This option enables vectorization at default optimization levels for both Intel® microprocessors and non-Intel microprocessors. Vectorization may call library routines that can result in additional performance gain on Intel® microprocessors than on non-Intel microprocessors. The vectorization can also be affected by certain options, such as -arch or -x (Linux), or /arch or /Qx (Windows).
Linux
To evaluate performance enhancement, run Vectorize VecMatMult:
Download and run the driver.f90 and matvec.f90 samples from Vectorize VecMatMul src folder on GitHub.
This application multiplies a vector by a matrix using the following loop:
do i=1,size1 c(i) = c(i) + a(i,j) * b(j) end do
Compile and run the application, first without enabling auto-vectorization.

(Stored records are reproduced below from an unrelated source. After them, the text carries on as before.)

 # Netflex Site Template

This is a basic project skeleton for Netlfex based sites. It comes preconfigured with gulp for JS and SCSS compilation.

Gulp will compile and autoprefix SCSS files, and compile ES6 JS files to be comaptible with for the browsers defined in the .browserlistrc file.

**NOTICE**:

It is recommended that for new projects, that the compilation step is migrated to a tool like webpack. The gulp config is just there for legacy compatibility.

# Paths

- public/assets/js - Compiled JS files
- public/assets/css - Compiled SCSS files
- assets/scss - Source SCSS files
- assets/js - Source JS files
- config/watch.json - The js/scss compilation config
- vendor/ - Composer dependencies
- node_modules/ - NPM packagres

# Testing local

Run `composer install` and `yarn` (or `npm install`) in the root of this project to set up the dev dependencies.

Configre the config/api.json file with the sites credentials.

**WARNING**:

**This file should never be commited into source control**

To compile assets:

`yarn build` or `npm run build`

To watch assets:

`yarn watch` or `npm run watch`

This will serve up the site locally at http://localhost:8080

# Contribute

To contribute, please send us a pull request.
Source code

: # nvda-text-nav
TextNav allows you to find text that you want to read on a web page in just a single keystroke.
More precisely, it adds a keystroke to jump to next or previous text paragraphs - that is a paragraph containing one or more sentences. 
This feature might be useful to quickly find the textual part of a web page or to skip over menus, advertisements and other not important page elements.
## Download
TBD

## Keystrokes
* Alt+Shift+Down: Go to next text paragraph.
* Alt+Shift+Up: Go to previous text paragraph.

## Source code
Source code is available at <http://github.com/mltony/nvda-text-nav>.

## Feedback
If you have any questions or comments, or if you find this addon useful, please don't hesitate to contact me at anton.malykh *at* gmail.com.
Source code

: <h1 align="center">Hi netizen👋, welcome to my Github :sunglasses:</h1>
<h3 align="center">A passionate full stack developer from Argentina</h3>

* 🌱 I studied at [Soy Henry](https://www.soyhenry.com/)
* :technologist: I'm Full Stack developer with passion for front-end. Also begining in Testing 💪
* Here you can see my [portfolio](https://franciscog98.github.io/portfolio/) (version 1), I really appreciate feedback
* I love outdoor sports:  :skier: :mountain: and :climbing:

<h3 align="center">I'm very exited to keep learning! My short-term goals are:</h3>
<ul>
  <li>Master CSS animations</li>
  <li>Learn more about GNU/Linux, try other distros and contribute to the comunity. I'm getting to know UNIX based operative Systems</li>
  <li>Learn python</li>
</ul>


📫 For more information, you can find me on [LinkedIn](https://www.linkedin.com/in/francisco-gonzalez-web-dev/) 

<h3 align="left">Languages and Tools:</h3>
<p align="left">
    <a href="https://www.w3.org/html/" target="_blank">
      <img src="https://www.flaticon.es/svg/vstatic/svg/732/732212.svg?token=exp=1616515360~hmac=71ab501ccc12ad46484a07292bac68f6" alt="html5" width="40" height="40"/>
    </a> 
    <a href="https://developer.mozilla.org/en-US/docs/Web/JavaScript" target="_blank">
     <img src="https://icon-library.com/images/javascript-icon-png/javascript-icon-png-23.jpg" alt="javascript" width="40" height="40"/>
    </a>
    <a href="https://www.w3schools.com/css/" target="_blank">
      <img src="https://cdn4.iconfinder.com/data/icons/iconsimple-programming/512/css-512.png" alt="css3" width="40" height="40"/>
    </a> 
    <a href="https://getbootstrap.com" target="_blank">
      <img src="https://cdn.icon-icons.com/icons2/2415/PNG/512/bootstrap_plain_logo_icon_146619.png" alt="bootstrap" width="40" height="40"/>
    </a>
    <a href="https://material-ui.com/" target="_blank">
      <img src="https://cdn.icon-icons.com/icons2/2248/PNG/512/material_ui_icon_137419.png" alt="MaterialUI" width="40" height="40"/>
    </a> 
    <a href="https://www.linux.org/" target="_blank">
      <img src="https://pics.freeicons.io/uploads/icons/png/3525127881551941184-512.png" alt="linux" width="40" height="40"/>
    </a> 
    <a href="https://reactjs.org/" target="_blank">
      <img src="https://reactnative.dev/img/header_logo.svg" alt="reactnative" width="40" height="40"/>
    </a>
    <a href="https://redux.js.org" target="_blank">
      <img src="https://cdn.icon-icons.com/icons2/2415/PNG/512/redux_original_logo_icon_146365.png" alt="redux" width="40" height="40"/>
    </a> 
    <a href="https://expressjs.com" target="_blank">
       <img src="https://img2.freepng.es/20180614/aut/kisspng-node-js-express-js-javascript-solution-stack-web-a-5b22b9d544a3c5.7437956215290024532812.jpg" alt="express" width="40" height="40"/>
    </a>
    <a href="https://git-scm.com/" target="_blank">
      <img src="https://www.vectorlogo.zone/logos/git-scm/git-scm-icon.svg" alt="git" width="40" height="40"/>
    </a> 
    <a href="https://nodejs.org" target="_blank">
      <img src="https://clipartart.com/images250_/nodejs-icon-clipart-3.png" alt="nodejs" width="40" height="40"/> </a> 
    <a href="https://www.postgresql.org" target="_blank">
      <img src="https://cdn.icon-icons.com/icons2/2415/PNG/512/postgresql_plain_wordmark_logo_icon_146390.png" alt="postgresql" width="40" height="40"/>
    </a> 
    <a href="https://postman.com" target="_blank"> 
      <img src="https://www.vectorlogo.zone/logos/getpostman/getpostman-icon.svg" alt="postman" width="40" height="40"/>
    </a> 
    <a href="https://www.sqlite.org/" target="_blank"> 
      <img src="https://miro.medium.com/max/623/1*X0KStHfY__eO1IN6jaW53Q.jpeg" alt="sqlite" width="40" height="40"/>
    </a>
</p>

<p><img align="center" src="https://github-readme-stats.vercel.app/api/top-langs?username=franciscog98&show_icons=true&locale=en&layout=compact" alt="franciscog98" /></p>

The default O2 optimization enables vectorization, so you need to disable it with a separate option.
ifx -no-vec driver.f90 matvec.f90 -o NoVectMult ./NoVectMult
Build and run the application, this time with auto-vectorization.
ifx driver.f90 matvec.f90 -o VectMult ./VectMult
Windows
To evaluate performance enhancement, run Vectorize VecMatMult:
Select Start > Intel oneAPI <version> > Intel oneAPI Command Prompt for Intel 64 for Visual Studio <version>.
Download and run the driver.f90 and matvec.f90 samples from the Vectorize VecMatMul src folder on GitHub.
This application multiplies a vector by a matrix using the following loop:
do i=1,size1 c(i) = c(i) + a(i,j) * b(j) end do
Compile and run the application, first without enabling auto-vectorization. The default O2 optimization enables vectorization, so you need to disable it with a separate option.
ifx /Qvec- driver.f90 matvec.f90 /exe:NoVectMult NoVectMult
Build and run the application, this time with auto-vectorization.
ifx driver.f90 matvec.f90 /exe:VectMult VectMult
When you compare the timing of the two runs, you may see that the vectorized version runs faster. The time for the non-vectorized version is only slightly faster than would be obtained by compiling with the O1 option.
Obstacles to Vectorization
The following issues do not always prevent vectorization, but frequently cause the compiler to decide that vectorization would not be worthwhile.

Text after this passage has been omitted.